[Stored data entries]
= Beginning of Section =

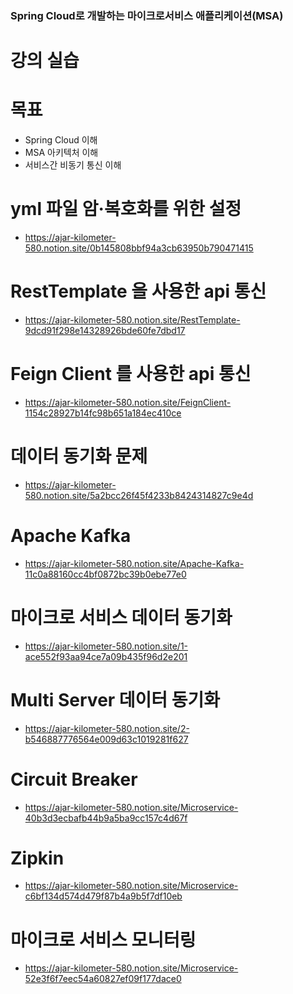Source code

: ### Spring Cloud로 개발하는 마이크로서비스 애플리케이션(MSA)

# 강의 실습

# 목표
- Spring Cloud 이해
- MSA 아키텍처 이해
- 서비스간 비동기 통신 이해





# yml 파일 암·복호화를 위한 설정
 - https://ajar-kilometer-580.notion.site/0b145808bbf94a3cb63950b790471415

# RestTemplate 을 사용한 api 통신
 - https://ajar-kilometer-580.notion.site/RestTemplate-9dcd91f298e14328926bde60fe7dbd17

# Feign Client 를 사용한 api 통신
 - https://ajar-kilometer-580.notion.site/FeignClient-1154c28927b14fc98b651a184ec410ce

# 데이터 동기화 문제
 - https://ajar-kilometer-580.notion.site/5a2bcc26f45f4233b8424314827c9e4d

# Apache Kafka
 - https://ajar-kilometer-580.notion.site/Apache-Kafka-11c0a88160cc4bf0872bc39b0ebe77e0

# 마이크로 서비스 데이터 동기화
 - https://ajar-kilometer-580.notion.site/1-ace552f93aa94ce7a09b435f96d2e201

# Multi Server 데이터 동기화
 - https://ajar-kilometer-580.notion.site/2-b546887776564e009d63c1019281f627

# Circuit Breaker
 - https://ajar-kilometer-580.notion.site/Microservice-40b3d3ecbafb44b9a5ba9cc157c4d67f

# Zipkin
 - https://ajar-kilometer-580.notion.site/Microservice-c6bf134d574d479f87b4a9b5f7df10eb
 
# 마이크로 서비스 모니터링
 - https://ajar-kilometer-580.notion.site/Microservice-52e3f6f7eec54a60827ef09f177dace0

= End of Section =

* **Exercise aim**
Pull every line containing the string "notion" out of the data above and copy it.

* **Solution to the problem**
 - https://ajar-kilometer-580.notion.site/0b145808bbf94a3cb63950b790471415
 - https://ajar-kilometer-580.notion.site/RestTemplate-9dcd91f298e14328926bde60fe7dbd17
 - https://ajar-kilometer-580.notion.site/FeignClient-1154c28927b14fc98b651a184ec410ce
 - https://ajar-kilometer-580.notion.site/5a2bcc26f45f4233b8424314827c9e4d
 - https://ajar-kilometer-580.notion.site/Apache-Kafka-11c0a88160cc4bf0872bc39b0ebe77e0
 - https://ajar-kilometer-580.notion.site/1-ace552f93aa94ce7a09b435f96d2e201
 - https://ajar-kilometer-580.notion.site/2-b546887776564e009d63c1019281f627
 - https://ajar-kilometer-580.notion.site/Microservice-40b3d3ecbafb44b9a5ba9cc157c4d67f
 - https://ajar-kilometer-580.notion.site/Microservice-c6bf134d574d479f87b4a9b5f7df10eb
 - https://ajar-kilometer-580.notion.site/Microservice-52e3f6f7eec54a60827ef09f177dace0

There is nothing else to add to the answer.